Best runtime for n-1 comparisons? - algorithm

If an algorithm must make n-1 comparisons to find a certain element, then can we assume that best possible runtime of the algorithm is O(n)?
I know that the lower bound for sorting algorithms is nlogn but since we only return the found one element, I figured it would be possible to do better in terms of run time?
Thanks!

To find a certain element in an unsorted list you need O(n).
But if you sort the array (takes O(n log n) in general) you can find a certain element in O(log n).
So if you want to find often elements in the same list it is most likely worth to sort the list to then be able to find elements much more efficient.

If your array is unsorted and you find some element in it then in worst case Linear search algorithm make n-1 comparisons and time complexity will be O(n).
But if you want to reduce your time complexity then first sort your array and use Binary search algorithm it is take O(logn) in worst case.
So Binary search algorithm is more efficient then linear search.

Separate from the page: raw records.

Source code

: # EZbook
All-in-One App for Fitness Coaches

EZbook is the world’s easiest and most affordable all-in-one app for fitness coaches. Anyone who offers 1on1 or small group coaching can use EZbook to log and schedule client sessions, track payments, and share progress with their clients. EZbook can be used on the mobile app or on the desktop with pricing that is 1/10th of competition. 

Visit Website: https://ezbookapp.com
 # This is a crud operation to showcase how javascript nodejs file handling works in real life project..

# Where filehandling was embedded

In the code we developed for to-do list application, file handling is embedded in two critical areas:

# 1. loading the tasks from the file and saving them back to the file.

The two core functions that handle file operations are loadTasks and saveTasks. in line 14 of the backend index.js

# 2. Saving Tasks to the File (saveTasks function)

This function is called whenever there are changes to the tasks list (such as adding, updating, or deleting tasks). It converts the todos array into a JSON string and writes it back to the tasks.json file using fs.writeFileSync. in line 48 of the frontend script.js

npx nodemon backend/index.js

For unsorted elements, worst case is when you have to go over all the elements, i.e., O(N). If you need many look-ups then you have several pre-processing alternatives that speed up all future accesses.
Option 1: put the elements in a standard hash table. Creating the hash table costs O(N), on average, and later pay O(1) on average for each lookup. This assumes that a reasonable hash-function can be created for this type of elements.
Most languages/libraries implement bucket-based hash-tables, which in pathological cases can put all elements in one bucket, costing O(N) per lookup.
Option 2: there are other hash-table implementations that don't suffer from pathological O(N) cases. The Robin Hood hashing (Wikipedia) (more at Programming.Guide) guarantees O(log N) lookup in the worst case, with average of O(1).
Option 3: another option is to sort elements in O(N log N) once, and then use binary-search to lookup in O(log N). Usually this is slower than Robin Hood hashing (Option 2).
Option 4: If the values are simple integers with limited range, with max-min around N, then it is possible to put the values in an array (list), such that array[value-min] will contain a count of how many times the value appears in the input. It costs O(N) to construct, and O(1) to lookup. Better, the constants for both preprocessing and lookup are significantly lower than in any other method.
Note: I didn't mention the O(N) counting-sort as an alternative to the general case of O(N log N) sorting (option 3), since if max(value)-min(value) is small enough for counting-sort, then option 4 is relevant and is simpler and faster.
If applicable, choose option 4, otherwise if you wish to invest time and code then choose option 2. If 4 isn't applicable, and 2 is not worth the effort in your case, then choose option 2 if you don't mind the pathological worst-case (never choose option 2 when an adversary may want to harm you in a DOS attack).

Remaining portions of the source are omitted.